By Hanne Hagenaars

‘It is always a happy thought for me to realise how little we represent, as people. With this thought at the back of my mind, I can cope with the world, because there is nothing to lose’, says Tom Lore de Jong.

People come in all colours, heights, with and without legs, with and without hair, unusual or fairly average. The fixed details for a human being are fairly unalterable: a head, a body, arms, legs, gender, a human being can speak, hear, feel. But everyone who reads this list knows that this is not right. This is a statistical average of a human being. Some hear better than others. Some are taller than others. Their skin can be black, pink or yellowish. Nevertheless, these details can have an enormous impact on a human life and a deviance from the standard can have intense consequences: bullying, exclusion, even war.

The average skin colour, according to the artist Tom Lorenz de Jong in Group portrait, displays a curious pink with a darker hue. His portrait brings humanity together, like crumbs in a big shortbread cake.

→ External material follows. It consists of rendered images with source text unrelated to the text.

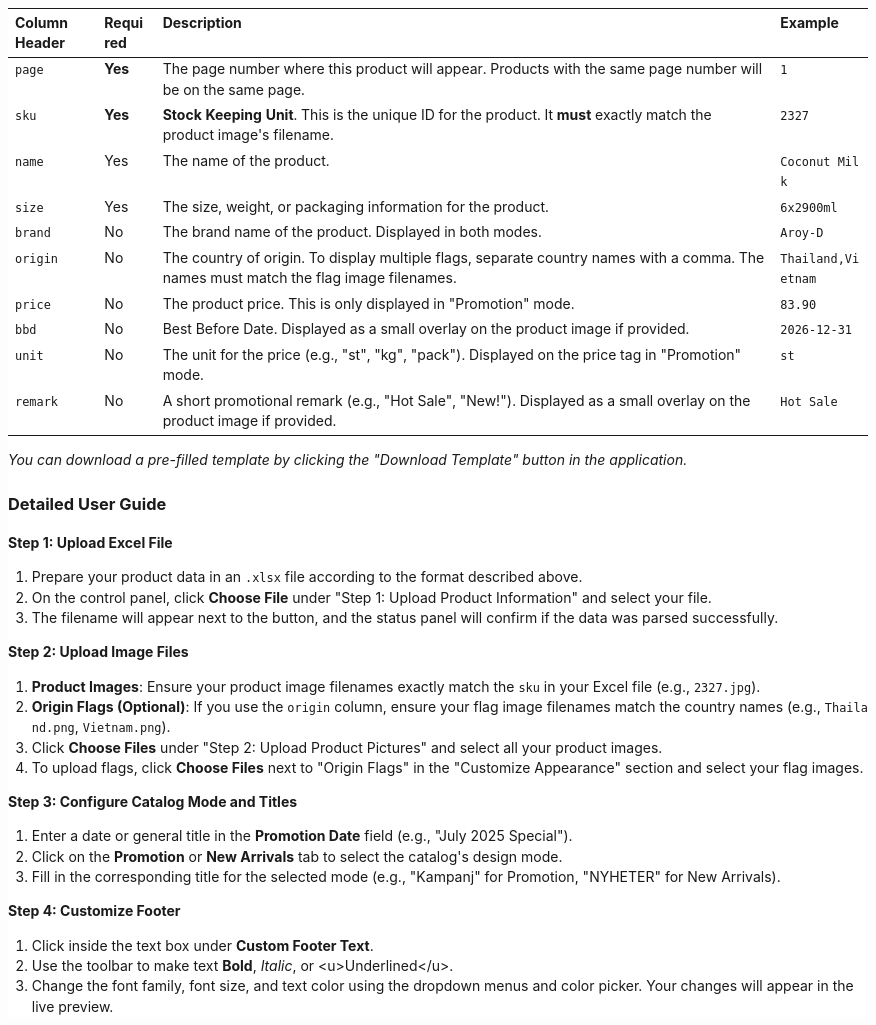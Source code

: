 | Column Header | Required | Description                                                                                                                              | Example          |
| :------------ | :------- | :--------------------------------------------------------------------------------------------------------------------------------------- | :--------------- |
| `page`        | **Yes** | The page number where this product will appear. Products with the same page number will be on the same page.                                | `1`              |
| `sku`         | **Yes** | **Stock Keeping Unit**. This is the unique ID for the product. It **must** exactly match the product image's filename.                  | `2327`           |
| `name`        | Yes      | The name of the product.                                                                                                                 | `Coconut Milk`   |
| `size`        | Yes      | The size, weight, or packaging information for the product.                                                                              | `6x2900ml`       |
| `brand`       | No       | The brand name of the product. Displayed in both modes.                                                                                  | `Aroy-D`         |
| `origin`      | No       | The country of origin. To display multiple flags, separate country names with a comma. The names must match the flag image filenames.      | `Thailand,Vietnam` |
| `price`       | No       | The product price. This is only displayed in "Promotion" mode.                                                                           | `83.90`          |
| `bbd`         | No       | Best Before Date. Displayed as a small overlay on the product image if provided.                                                         | `2026-12-31`     |
| `unit`        | No       | The unit for the price (e.g., "st", "kg", "pack"). Displayed on the price tag in "Promotion" mode.                                         | `st`             |
| `remark`      | No       | A short promotional remark (e.g., "Hot Sale", "New\!"). Displayed as a small overlay on the product image if provided.                      | `Hot Sale`       |

*You can download a pre-filled template by clicking the "Download Template" button in the application.*

### Detailed User Guide

**Step 1: Upload Excel File**

1.  Prepare your product data in an `.xlsx` file according to the format described above.
2.  On the control panel, click **Choose File** under "Step 1: Upload Product Information" and select your file.
3.  The filename will appear next to the button, and the status panel will confirm if the data was parsed successfully.

**Step 2: Upload Image Files**

1.  **Product Images**: Ensure your product image filenames exactly match the `sku` in your Excel file (e.g., `2327.jpg`).
2.  **Origin Flags (Optional)**: If you use the `origin` column, ensure your flag image filenames match the country names (e.g., `Thailand.png`, `Vietnam.png`).
3.  Click **Choose Files** under "Step 2: Upload Product Pictures" and select all your product images.
4.  To upload flags, click **Choose Files** next to "Origin Flags" in the "Customize Appearance" section and select your flag images.

**Step 3: Configure Catalog Mode and Titles**

1.  Enter a date or general title in the **Promotion Date** field (e.g., "July 2025 Special").
2.  Click on the **Promotion** or **New Arrivals** tab to select the catalog's design mode.
3.  Fill in the corresponding title for the selected mode (e.g., "Kampanj" for Promotion, "NYHETER" for New Arrivals).

**Step 4: Customize Footer**

1.  Click inside the text box under **Custom Footer Text**.
2.  Use the toolbar to make text **Bold**, *Italic*, or \<u\>Underlined\</u\>.
3.  Change the font family, font size, and text color using the dropdown menus and color picker. Your changes will appear in the live preview.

‘I am fascinated by the confusion caused by large numbers. There are so many people in the world that you can’t imagine them. This means that if you try to imagine them, one person’s imagination wouldn’t come any further than a mere million, and another would imagine an exaggerated 88 billion. Most of us can’t imagine how many people make up 7 billion. I too am incapable of introducing someone to 7 million people. All the different people disappearing in an impossibly large entity; which means the variations also become so unimportant. What I have done, is to describe them in the smallest possible way, which has resulted in a digital composition in which the onlooker is confronted, face-to-face, with every person on the earth, including himself.’